See, as we move to vertical learning, where students are challenged to push the boundaries of what they can learn and do hard things. The old system of honor roll may no longer make sense, if it ever did. See when high achieving students get material at their level, they may no longer get perfect scores. They could be learning trigonometry as an 8th grader and Calculus 3 as a Sophomore or Junior. If we give them the opportunity to learn at their instructional level, it may take them time to learn and achieve. So what do we do about Honor Roll? Do we honor the aggregate achievement of performance as we do now, regardless of the class taken? Do we make some mythical scale for adjusting the worth of Enriched Classes, Honors Classes, AP classes to calculate "GPA?" Does being an Honor Roll student at Downers Grove South, Deerfield High School, Lee M. Thurston High School, and Richland Center High School mean the same thing? Does it mean any more or any less depending on my high school? Does it mean equalized performance or are these honor rolls inherently unequal? Does it actually mean anything? I'm not even sure that a first semester A in Mrs. Lindahl's Chemistry class that I took is the same as an A in a first semester Chemistry class that I taught.

We do need to honor students for their achievements. We need to bring meaning to the accomplishments and recognize outstanding insight and performance. In talking through this with one of our bright Middle School principals, the idea came out of a role of honors. Recognizing students for outstanding performance, not in aggregate as a GPA does but in specific. Just as we do now, publishing a list of students who achieve at high levels, not in terms of general grades, but in terms of itemized specific performances. A student's name and the performance/standard that is being recognized, for example:
 Jamie Doe - Life Sciences- Cell Structures, Musical Composition
Jo Winner - Engineering - Simple Machines
Tommy Marvelous - Musical Performance - Vocal, Spanish Preterite Tense
...
A simple list. Easy to reconcile based on accomplished standards and teacher identification. Student's performances identifiable by specific achievements on rubrics developed by student's and staff. Meaningful in terms of why a student is being recognized. A roll of honors that recognizes that we don't need to be great in everything to be outstanding in any one important thing. 
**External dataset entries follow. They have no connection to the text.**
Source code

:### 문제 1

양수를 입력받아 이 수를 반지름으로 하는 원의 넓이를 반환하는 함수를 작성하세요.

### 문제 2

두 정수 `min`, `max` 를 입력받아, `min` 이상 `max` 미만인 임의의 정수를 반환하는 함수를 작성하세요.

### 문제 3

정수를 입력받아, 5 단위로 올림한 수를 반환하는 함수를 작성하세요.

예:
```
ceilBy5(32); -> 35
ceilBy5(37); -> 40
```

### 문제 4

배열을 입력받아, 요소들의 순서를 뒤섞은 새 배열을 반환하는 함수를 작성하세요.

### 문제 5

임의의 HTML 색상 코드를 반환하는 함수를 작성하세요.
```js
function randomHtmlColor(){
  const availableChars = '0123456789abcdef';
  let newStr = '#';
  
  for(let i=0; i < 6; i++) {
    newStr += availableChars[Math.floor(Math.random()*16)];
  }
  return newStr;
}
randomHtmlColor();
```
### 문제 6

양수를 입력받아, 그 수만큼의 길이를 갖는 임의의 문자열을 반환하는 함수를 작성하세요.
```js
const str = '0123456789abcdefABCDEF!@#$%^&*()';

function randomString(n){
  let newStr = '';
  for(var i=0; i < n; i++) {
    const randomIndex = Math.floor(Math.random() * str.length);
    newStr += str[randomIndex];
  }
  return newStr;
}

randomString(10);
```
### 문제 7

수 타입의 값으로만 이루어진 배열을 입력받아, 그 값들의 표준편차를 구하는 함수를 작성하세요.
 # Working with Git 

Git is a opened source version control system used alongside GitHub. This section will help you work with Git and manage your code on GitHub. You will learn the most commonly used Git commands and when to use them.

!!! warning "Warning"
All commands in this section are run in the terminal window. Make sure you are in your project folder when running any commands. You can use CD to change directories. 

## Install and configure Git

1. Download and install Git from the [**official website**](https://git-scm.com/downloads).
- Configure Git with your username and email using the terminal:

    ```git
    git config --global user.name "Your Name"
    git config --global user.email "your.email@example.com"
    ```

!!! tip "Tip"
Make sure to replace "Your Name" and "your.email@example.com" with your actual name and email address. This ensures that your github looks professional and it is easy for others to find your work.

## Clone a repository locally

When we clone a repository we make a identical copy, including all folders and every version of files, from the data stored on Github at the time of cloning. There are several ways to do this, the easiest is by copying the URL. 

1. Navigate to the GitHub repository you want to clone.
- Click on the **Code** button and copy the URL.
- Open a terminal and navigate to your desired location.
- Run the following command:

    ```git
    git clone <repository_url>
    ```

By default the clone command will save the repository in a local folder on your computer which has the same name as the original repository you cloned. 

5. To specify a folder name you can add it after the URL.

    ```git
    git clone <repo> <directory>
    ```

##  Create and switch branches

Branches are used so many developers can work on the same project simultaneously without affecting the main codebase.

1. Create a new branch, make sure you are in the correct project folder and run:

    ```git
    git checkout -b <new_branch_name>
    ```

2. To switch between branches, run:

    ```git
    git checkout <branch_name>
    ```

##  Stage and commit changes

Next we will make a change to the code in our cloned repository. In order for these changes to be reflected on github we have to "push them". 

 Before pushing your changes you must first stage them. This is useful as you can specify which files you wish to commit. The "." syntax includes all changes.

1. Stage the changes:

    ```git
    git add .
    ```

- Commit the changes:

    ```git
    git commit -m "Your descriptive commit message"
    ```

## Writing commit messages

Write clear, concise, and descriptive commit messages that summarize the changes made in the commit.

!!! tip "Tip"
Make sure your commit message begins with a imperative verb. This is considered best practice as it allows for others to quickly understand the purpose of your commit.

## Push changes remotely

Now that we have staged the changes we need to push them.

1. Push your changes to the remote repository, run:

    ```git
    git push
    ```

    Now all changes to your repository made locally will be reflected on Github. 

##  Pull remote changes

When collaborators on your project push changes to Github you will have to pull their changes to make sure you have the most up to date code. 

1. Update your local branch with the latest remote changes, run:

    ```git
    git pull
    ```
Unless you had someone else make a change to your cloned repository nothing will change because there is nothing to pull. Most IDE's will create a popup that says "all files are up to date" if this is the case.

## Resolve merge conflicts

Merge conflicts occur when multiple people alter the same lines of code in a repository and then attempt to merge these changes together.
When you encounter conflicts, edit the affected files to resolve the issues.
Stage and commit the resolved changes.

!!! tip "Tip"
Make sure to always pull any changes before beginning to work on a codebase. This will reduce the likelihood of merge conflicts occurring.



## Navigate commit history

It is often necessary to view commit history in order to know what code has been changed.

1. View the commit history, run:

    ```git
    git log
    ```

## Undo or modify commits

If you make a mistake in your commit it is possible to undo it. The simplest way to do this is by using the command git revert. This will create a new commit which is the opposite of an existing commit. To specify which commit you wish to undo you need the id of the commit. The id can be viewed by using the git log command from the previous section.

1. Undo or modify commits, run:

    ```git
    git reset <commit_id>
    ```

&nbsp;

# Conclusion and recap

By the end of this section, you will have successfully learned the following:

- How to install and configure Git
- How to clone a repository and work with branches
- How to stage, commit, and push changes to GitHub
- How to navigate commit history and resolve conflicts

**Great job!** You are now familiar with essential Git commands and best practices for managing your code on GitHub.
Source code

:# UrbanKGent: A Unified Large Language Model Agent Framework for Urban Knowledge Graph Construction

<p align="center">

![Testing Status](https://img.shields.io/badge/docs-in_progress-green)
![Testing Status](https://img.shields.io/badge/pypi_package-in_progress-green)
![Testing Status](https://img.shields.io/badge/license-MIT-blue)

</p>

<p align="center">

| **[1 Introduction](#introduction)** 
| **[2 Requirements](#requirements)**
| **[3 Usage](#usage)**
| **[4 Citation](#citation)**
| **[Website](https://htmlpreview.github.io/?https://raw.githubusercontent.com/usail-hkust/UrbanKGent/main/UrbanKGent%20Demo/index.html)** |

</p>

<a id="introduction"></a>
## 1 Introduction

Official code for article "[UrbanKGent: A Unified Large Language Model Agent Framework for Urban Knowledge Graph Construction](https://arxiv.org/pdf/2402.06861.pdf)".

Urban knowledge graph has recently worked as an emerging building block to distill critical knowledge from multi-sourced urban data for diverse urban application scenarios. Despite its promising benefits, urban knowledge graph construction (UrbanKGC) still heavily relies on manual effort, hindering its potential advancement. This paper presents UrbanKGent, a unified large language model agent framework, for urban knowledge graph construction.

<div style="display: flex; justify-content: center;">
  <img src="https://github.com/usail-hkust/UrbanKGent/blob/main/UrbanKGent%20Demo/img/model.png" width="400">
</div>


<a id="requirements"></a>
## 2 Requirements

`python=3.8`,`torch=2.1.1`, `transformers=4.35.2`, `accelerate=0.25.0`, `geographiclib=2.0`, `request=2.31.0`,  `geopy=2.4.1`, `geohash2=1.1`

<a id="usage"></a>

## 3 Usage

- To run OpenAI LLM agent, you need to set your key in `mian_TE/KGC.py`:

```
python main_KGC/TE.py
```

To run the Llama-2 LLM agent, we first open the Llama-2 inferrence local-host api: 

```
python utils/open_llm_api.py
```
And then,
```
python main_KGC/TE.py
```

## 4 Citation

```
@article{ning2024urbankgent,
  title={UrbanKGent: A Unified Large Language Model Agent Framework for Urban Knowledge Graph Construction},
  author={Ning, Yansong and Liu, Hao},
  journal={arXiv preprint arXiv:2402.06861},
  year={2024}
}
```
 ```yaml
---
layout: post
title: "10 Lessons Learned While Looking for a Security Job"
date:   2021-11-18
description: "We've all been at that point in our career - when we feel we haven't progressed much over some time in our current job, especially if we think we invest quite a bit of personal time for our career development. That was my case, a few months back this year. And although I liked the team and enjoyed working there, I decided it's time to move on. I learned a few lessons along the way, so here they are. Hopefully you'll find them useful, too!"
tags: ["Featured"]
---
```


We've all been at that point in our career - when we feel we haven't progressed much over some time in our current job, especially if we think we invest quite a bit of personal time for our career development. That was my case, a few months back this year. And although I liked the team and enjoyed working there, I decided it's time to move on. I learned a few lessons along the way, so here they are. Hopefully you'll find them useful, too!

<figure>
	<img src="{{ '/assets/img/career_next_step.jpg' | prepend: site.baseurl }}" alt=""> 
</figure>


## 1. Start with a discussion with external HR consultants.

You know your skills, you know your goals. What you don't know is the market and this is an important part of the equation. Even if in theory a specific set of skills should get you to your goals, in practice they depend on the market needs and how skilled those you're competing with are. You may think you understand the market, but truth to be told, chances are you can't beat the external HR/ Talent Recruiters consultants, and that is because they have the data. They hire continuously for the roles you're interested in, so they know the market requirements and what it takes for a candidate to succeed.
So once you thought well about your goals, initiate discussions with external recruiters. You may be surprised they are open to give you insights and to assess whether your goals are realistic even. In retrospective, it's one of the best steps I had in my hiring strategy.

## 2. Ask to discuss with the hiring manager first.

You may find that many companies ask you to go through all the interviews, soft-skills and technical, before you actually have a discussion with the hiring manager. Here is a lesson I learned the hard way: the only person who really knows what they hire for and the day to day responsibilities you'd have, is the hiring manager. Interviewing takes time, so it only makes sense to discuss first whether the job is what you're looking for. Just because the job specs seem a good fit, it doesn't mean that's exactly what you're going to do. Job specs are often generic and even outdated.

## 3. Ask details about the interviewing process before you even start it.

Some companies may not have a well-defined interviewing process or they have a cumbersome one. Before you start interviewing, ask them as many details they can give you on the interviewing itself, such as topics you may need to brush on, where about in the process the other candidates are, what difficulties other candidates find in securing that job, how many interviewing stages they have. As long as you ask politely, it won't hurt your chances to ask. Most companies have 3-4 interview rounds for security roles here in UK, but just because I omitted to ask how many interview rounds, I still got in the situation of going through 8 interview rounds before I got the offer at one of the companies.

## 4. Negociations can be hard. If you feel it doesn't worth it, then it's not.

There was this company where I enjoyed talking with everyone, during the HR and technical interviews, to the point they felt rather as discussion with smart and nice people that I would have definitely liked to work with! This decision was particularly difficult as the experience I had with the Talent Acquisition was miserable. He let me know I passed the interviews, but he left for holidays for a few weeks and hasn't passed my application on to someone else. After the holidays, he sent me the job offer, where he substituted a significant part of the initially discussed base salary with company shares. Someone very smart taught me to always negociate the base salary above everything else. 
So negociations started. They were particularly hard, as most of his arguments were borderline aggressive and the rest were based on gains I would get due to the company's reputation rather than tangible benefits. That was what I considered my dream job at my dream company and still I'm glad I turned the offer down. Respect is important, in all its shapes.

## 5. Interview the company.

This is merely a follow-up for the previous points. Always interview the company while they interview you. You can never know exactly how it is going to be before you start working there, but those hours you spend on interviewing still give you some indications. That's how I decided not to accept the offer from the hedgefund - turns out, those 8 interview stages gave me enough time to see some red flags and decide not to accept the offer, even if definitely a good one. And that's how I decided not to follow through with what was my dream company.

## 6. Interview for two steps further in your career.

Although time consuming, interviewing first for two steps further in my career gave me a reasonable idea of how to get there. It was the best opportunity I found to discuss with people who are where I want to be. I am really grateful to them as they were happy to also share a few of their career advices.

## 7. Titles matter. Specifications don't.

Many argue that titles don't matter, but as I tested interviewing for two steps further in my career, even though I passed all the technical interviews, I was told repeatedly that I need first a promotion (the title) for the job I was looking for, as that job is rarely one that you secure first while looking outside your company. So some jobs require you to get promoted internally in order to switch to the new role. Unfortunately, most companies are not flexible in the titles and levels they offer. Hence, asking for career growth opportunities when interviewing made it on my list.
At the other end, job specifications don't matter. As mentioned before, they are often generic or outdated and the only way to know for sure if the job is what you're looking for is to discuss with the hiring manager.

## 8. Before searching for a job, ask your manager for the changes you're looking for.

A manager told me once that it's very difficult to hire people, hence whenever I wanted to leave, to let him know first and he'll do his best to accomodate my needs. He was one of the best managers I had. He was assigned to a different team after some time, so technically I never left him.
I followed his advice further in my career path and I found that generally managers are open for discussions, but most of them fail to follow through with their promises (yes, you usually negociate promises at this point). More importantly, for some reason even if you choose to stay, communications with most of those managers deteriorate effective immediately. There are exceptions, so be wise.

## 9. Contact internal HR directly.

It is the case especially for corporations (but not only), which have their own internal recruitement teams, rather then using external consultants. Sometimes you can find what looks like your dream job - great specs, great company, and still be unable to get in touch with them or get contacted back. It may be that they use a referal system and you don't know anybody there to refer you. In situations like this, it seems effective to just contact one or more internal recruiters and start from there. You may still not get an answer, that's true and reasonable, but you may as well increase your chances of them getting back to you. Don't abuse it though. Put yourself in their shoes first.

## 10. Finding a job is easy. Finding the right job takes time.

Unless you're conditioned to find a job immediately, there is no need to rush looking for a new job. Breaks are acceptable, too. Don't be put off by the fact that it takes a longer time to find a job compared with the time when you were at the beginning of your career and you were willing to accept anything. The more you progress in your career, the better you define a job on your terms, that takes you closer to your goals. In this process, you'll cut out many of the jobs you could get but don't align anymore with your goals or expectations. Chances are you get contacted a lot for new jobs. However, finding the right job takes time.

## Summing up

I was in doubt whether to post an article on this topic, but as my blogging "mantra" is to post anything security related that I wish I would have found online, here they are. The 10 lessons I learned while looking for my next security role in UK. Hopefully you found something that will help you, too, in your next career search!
I look at the board at South and there are achievements that have never gone away. Special moments outside the classroom. We can generate this within the classroom by simply creating the same power, honoring not a summation of the work, but rather specificity within the work. There could be boards outside the Math Department, Science Department, Music Department that honor similar specific achievements. What could generate more powerful learning, the honor roll or a roll of honors?